Data to examine:
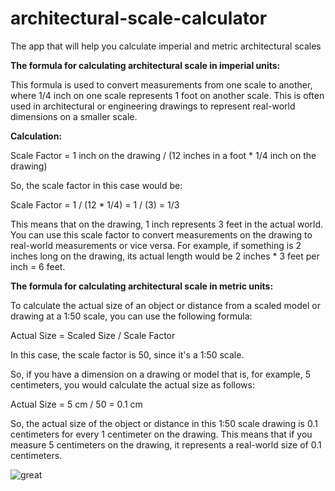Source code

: # architectural-scale-calculator
The app that will help you calculate imperial and metric architectural scales

**The formula for calculating architectural scale in imperial units:**

This formula is used to convert measurements from one scale to another, where 1/4 inch on one scale represents 1 foot on another scale. This is often used in architectural or engineering drawings to represent real-world dimensions on a smaller scale.

**Calculation:**

Scale Factor = 1 inch on the drawing / (12 inches in a foot * 1/4 inch on the drawing)

So, the scale factor in this case would be:

Scale Factor = 1 / (12 * 1/4) = 1 / (3) = 1/3

This means that on the drawing, 1 inch represents 3 feet in the actual world. You can use this scale factor to convert measurements on the drawing to real-world measurements or vice versa. For example, if something is 2 inches long on the drawing, its actual length would be 2 inches * 3 feet per inch = 6 feet.

**The formula for calculating architectural scale in metric units:**

To calculate the actual size of an object or distance from a scaled model or drawing at a 1:50 scale, you can use the following formula:

Actual Size = Scaled Size / Scale Factor

In this case, the scale factor is 50, since it's a 1:50 scale.

So, if you have a dimension on a drawing or model that is, for example, 5 centimeters, you would calculate the actual size as follows:

Actual Size = 5 cm / 50 = 0.1 cm

So, the actual size of the object or distance in this 1:50 scale drawing is 0.1 centimeters for every 1 centimeter on the drawing. This means that if you measure 5 centimeters on the drawing, it represents a real-world size of 0.1 centimeters.


![great]([http://url/to/img.png](https://vectorization.eu/architectural-scale-calculator/img/architectural-scale-calculator.jpg)https://vectorization.eu/architectural-scale-calculator/img/architectural-scale-calculator.jpg)

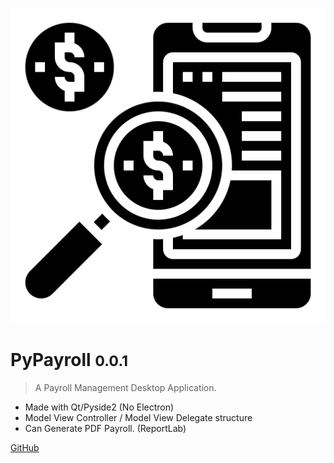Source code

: ![logo](_media/icon.svg)

# PyPayroll <small>0.0.1</small>

> A Payroll Management Desktop Application.

- Made with Qt/Pyside2 (No Electron)
- Model View Controller / Model View Delegate structure
- Can Generate PDF Payroll. (ReportLab)

[GitHub](https://github.com/translucent504/PyPayroll)
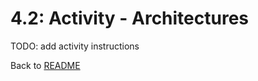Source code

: # 4.2: Activity - Architectures

TODO: add activity instructions









Back to [README](./0_README.md)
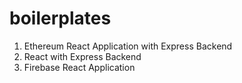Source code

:# boilerplates

1. Ethereum React Application with Express Backend
2. React with Express Backend
3. Firebase React Application
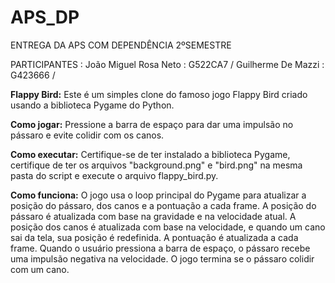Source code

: # APS_DP
ENTREGA DA APS COM DEPENDÊNCIA 2ºSEMESTRE

PARTICIPANTES :
João Miguel Rosa Neto : G522CA7 /
Guilherme De Mazzi : G423666 /



**Flappy Bird:**
Este é um simples clone do famoso jogo Flappy Bird criado usando a biblioteca Pygame do Python.

**Como jogar:**
Pressione a barra de espaço para dar uma impulsão no pássaro e evite colidir com os canos.

**Como executar:**
Certifique-se de ter instalado a biblioteca Pygame, certifique de ter os arquivos "background.png" e "bird.png" na mesma pasta do script e execute o arquivo flappy_bird.py.

**Como funciona:**
O jogo usa o loop principal do Pygame para atualizar a posição do pássaro, dos canos e a pontuação a cada frame. A posição do pássaro é atualizada com base na gravidade e na velocidade atual. A posição dos canos é atualizada com base na velocidade, e quando um cano sai da tela, sua posição é redefinida. A pontuação é atualizada a cada frame. Quando o usuário pressiona a barra de espaço, o pássaro recebe uma impulsão negativa na velocidade. O jogo termina se o pássaro colidir com um cano.
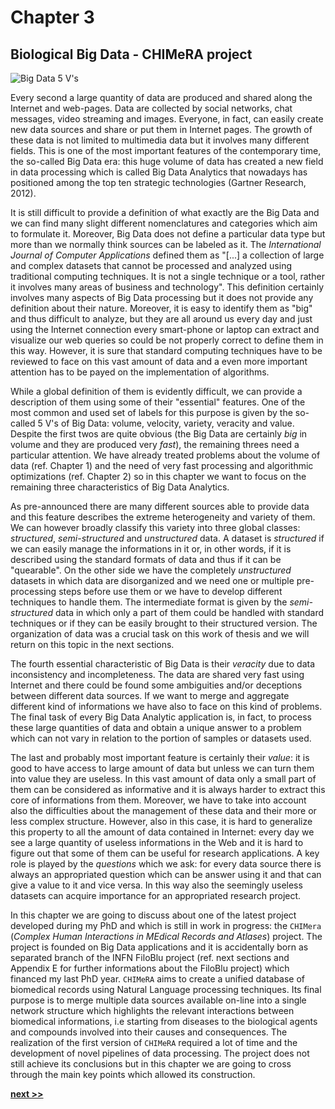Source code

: # Chapter 3
## Biological Big Data - CHIMeRA project

![Big Data 5 V's](../../../../img/5v.png)

Every second a large quantity of data are produced and shared along the Internet and web-pages.
Data are collected by social networks, chat messages, video streaming and images.
Everyone, in fact, can easily create new data sources and share or put them in Internet pages.
The growth of these data is not limited to multimedia data but it involves many different fields.
This is one of the most important features of the contemporary time, the so-called Big Data era: this huge volume of data has created a new field in data processing which is called Big Data Analytics that nowadays has positioned among the top ten strategic technologies (Gartner Research, 2012).

It is still difficult to provide a definition of what exactly are the Big Data and we can find many slight different nomenclatures and categories which aim to formulate it.
Moreover, Big Data does not define a particular data type but more than we normally think sources can be labeled as it.
The *International Journal of Computer Applications* defined them as "[...] a collection of large and complex datasets that cannot be processed and analyzed using traditional computing techniques. It is not a single technique or a tool, rather it involves many areas of business and technology".
This definition certainly involves many aspects of Big Data processing but it does not provide any definition about their nature.
Moreover, it is easy to identify them as "big" and thus difficult to analyze, but they are all around us every day and just using the Internet connection every smart-phone or laptop can extract and visualize our web queries so could be not properly correct to define them in this way.
However, it is sure that standard computing techniques have to be reviewed to face on this vast amount of data and a even more important attention has to be payed on the implementation of algorithms.

While a global definition of them is evidently difficult, we can provide a description of them using some of their "essential" features.
One of the most common and used set of labels for this purpose is given by the so-called 5 V's of Big Data: volume, velocity, variety, veracity and value.
Despite the first twos are quite obvious (the Big Data are certainly *big* in volume and they are produced very *fast*), the remaining threes need a particular attention.
We have already treated problems about the volume of data (ref. Chapter 1) and the need of very fast processing and algorithmic optimizations (ref. Chapter 2) so in this chapter we want to focus on the remaining three characteristics of Big Data Analytics.

As pre-announced there are many different sources able to provide data and this feature describes the extreme heterogeneity and variety of them.
We can however broadly classify this variety into three global classes: *structured*, *semi-structured* and *unstructured* data.
A dataset is *structured* if we can easily manage the informations in it or, in other words, if it is described using the standard formats of data and thus if it can be "quearable".
On the other side we have the completely *unstructured* datasets in which data are disorganized and we need one or multiple pre-processing steps before use them or we have to develop different techniques to handle them.
The intermediate format is given by the *semi-structured* data in which only a part of them could be handled with standard techniques or if they can be easily brought to their structured version.
The organization of data was a crucial task on this work of thesis and we will return on this topic in the next sections.

The fourth essential characteristic of Big Data is their *veracity* due to data inconsistency and incompleteness.
The data are shared very fast using Internet and there could be found some ambiguities and/or deceptions between different data sources.
If we want to merge and aggregate different kind of informations we have also to face on this kind of problems.
The final task of every Big Data Analytic application is, in fact, to process these large quantities of data and obtain a unique answer to a problem which can not vary in relation to the portion of samples or datasets used.

The last and probably most important feature is certainly their *value*: it is good to have access to large amount of data but unless we can turn them into value they are useless.
In this vast amount of data only a small part of them can be considered as informative and it is always harder to extract this core of informations from them.
Moreover, we have to take into account also the difficulties about the management of these data and their more or less complex structure.
However, also in this case, it is hard to generalize this property to all the amount of data contained in Internet: every day we see a large quantity of useless informations in the Web and it is hard to figure out that some of them can be useful for research applications.
A key role is played by the *questions* which we ask: for every data source there is always an appropriated question which can be answer using it and that can give a value to it and vice versa.
In this way also the seemingly useless datasets can acquire importance for an appropriated research project.

In this chapter we are going to discuss about one of the latest project developed during my PhD and which is still in work in progress: the `CHIMera` (*Complex Human Interactions in MEdical Records and Atlases*) project.
The project is founded on Big Data applications and it is accidentally born as separated branch of the INFN FiloBlu project (ref. next sections and Appendix E for further informations about the FiloBlu project) which financed my last PhD year.
`CHIMeRA` aims to create a unified database of biomedical records using Natural Language processing techniques.
Its final purpose is to merge multiple data sources available on-line into a single network structure which highlights the relevant interactions between biomedical informations, i.e starting from diseases to the biological agents and compounds involved into their causes and consequences.
The realization of the first version of `CHIMeRA` required a lot of time and the development of novel pipelines of data processing.
The project does not still achieve its conclusions but in this chapter we are going to cross through the main key points which allowed its construction.

[**next >>**](./CHIMeRA/Intro.md)
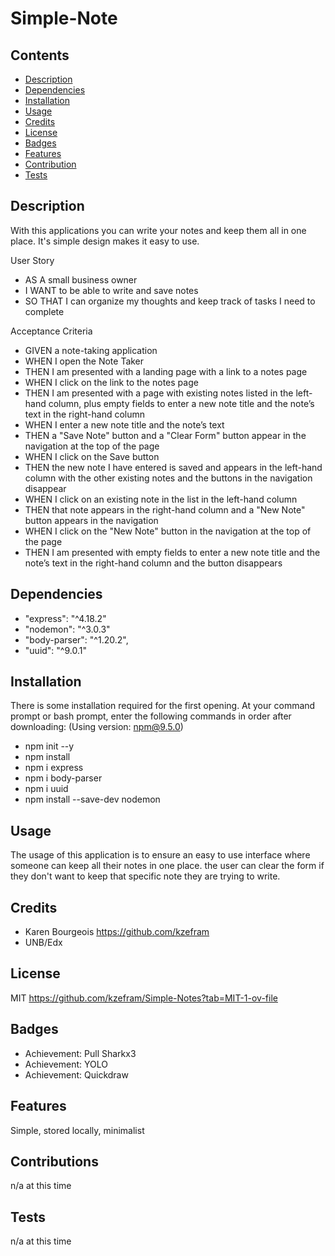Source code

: # Simple-Note

## Contents

- [Description](#description)
- [Dependencies](#dependencies)
- [Installation](#installation)
- [Usage](#usage)
- [Credits](#credits)
- [License](#license)
- [Badges](#badges)
- [Features](#features)
- [Contribution](#contribution)
- [Tests](#tests)

## Description

 With this applications you can write your notes and keep them all in one place. It's simple design makes it easy to use.

 User Story

- AS A small business owner
- I WANT to be able to write and save notes
- SO THAT I can organize my thoughts and keep track of tasks I need to complete

 Acceptance Criteria

- GIVEN a note-taking application
- WHEN I open the Note Taker
- THEN I am presented with a landing page with a link to a notes page
- WHEN I click on the link to the notes page
- THEN I am presented with a page with existing notes listed in the left-hand column, plus empty fields to enter a new note title and the note’s text in the right-hand column
- WHEN I enter a new note title and the note’s text
- THEN a "Save Note" button and a "Clear Form" button appear in the navigation at the top of the page
- WHEN I click on the Save button
- THEN the new note I have entered is saved and appears in the left-hand column with the other existing notes and the buttons in the navigation disappear
- WHEN I click on an existing note in the list in the left-hand column
- THEN that note appears in the right-hand column and a "New Note" button appears in the navigation
- WHEN I click on the "New Note" button in the navigation at the top of the page
- THEN I am presented with empty fields to enter a new note title and the note’s text in the right-hand column and the button disappears

## Dependencies

- "express": "^4.18.2"
- "nodemon": "^3.0.3"
- "body-parser": "^1.20.2",
- "uuid": "^9.0.1"

## Installation

There is some installation required for the first opening. At your command prompt or bash prompt, enter the following commands in order after downloading:
(Using version: npm@9.5.0)
- npm init --y
- npm install
- npm i express
- npm i body-parser
- npm i uuid
- npm install --save-dev nodemon

## Usage

The usage of this application is to ensure an easy to use interface where someone can keep all their notes in one place. the user can clear the form if they don't want to keep that specific note they are trying to write.

## Credits

- Karen Bourgeois https://github.com/kzefram
- UNB/Edx

## License

MIT https://github.com/kzefram/Simple-Notes?tab=MIT-1-ov-file

## Badges

- Achievement: Pull Sharkx3
- Achievement: YOLO
- Achievement: Quickdraw

## Features

Simple, stored locally, minimalist 

## Contributions

n/a at this time

## Tests

n/a at this time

Instructions for the task: Each line from the first line of the entries through the line containing "To calculate the" should be duplicated word for word, and nothing more; the pictures stay out.

Task output:
Source code

: # architectural-scale-calculator
The app that will help you calculate imperial and metric architectural scales

**The formula for calculating architectural scale in imperial units:**

This formula is used to convert measurements from one scale to another, where 1/4 inch on one scale represents 1 foot on another scale. This is often used in architectural or engineering drawings to represent real-world dimensions on a smaller scale.

**Calculation:**

Scale Factor = 1 inch on the drawing / (12 inches in a foot * 1/4 inch on the drawing)

So, the scale factor in this case would be:

Scale Factor = 1 / (12 * 1/4) = 1 / (3) = 1/3

This means that on the drawing, 1 inch represents 3 feet in the actual world. You can use this scale factor to convert measurements on the drawing to real-world measurements or vice versa. For example, if something is 2 inches long on the drawing, its actual length would be 2 inches * 3 feet per inch = 6 feet.

**The formula for calculating architectural scale in metric units:**

To calculate the actual size of an object or distance from a scaled model or drawing at a 1:50 scale, you can use the following formula:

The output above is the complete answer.